Boeteoplegging
10. De Afdeling is met de rechtbank van oordeel dat het college een boete aan [appellant] mocht opleggen.
10.1. De rechtbank heeft met betrekking tot de verwijtbaarheid van [appellant] terecht overwogen dat [appellant] wist dat de kamerverhuur in strijd was met de regelgeving. Hierbij is niet van belang welke omstandigheden ertoe hebben geleid dat [appellant] hiervan op de hoogte is geraakt. Van belang is dat hij ondanks die wetenschap door is gegaan met de kamerverhuur. De eventuele toestemming voor kamerverhuur door de eigenaar doet hieraan niet af. De boete is immers opgelegd wegens overtreding van de Hw door [appellant] en afspraken die deze al dan niet heeft gemaakt met de eigenaar van de woning hebben niet tot gevolg dat er geen overtreding heeft plaatsgevonden. De rechtbank heeft dan ook terecht geoordeeld dat de overtreding [appellant] kan worden verweten en dat het college niet op grond van artikel 5:41 van de Awb had moeten afzien van het opleggen van een boete.
10.2. De rechtbank heeft verder terecht geoordeeld dat het college de boete mocht opleggen zonder eerst te waarschuwen. Dat al eerder een huisbezoek in 2017 had plaatsgevonden, maakt dat niet anders. Het college is niet gehouden om meteen na constatering van een overtreding daarvoor een boete op te leggen. Bovendien heeft het college in zijn besluit op bezwaar van 1 december 2021 opgemerkt dat de boete is opgelegd op basis van een andere situatie dan geconstateerd bij de controle in 2017.

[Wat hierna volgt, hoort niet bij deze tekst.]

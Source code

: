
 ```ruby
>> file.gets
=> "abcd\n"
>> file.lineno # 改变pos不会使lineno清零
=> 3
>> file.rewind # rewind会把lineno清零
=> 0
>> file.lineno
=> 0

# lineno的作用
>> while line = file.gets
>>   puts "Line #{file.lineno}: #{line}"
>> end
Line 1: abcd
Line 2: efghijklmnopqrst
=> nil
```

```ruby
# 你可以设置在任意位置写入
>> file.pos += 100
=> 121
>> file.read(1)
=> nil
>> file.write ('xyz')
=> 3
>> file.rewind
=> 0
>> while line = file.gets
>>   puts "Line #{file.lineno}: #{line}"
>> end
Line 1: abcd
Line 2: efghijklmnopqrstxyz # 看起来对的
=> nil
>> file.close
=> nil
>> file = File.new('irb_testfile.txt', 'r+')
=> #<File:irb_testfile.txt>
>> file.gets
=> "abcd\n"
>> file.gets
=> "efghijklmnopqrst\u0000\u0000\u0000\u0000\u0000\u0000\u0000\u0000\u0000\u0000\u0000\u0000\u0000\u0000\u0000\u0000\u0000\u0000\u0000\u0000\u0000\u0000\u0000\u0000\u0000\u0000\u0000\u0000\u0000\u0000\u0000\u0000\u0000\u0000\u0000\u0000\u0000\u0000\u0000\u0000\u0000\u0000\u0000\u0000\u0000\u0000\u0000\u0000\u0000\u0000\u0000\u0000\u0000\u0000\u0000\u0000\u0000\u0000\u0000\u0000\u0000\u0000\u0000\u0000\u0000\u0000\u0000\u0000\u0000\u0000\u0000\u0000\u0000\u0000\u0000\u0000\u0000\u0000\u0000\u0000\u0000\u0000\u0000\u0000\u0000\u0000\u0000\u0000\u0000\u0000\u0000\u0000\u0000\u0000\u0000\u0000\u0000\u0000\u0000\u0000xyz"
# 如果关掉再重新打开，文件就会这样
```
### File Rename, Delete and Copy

10.3. Verder is geen sprake van strijd met het vertrouwensbeginsel. Wie zich beroept op het vertrouwensbeginsel moet aannemelijk maken dat van de kant van de overheid toezeggingen of andere uitlatingen zijn gedaan of gedragingen zijn verricht waaruit hij in de gegeven omstandigheden redelijkerwijs kon en mocht afleiden of het bestuursorgaan een bepaalde bevoegdheid zou uitoefenen en zo ja hoe. De enkele omstandigheid dat het college in 2017 al op de hoogte was dat de woning was omgezet in onzelfstandige woonruimte en daarop niet heeft gehandhaafd, is geen gedraging waaruit [appellant] redelijkerwijs kon en mocht afleiden dat het college in de toekomst geen boete zou opleggen voor de in 2020 geconstateerde omzetting van de woning in onzelfstandige woonruimte. Andere gedragingen of uitlatingen van de kant van de overheid waaruit [appellant] redelijkerwijs mocht afleiden dat het college geen boete zou opleggen wegens omzetting van de woning in onzelfstandige woonruimte, heeft [appellant] niet gesteld.
10.4. Verder brengt de omstandigheid dat het college inmiddels een omzettingsvergunning voor de woning heeft verleend niet mee dat hij geen boete mocht opleggen. Niet in geschil is dat ten tijde van het huisbezoek op 29 juli 2020 geen vergunning was verleend voor omzetting van de woning in onzelfstandige woonruimte. Dat betekent dat op dat moment sprake was van overtreding van artikel 21, aanhef en onder c, van de Hw en dat het college wegens deze overtreding een boete mocht opleggen.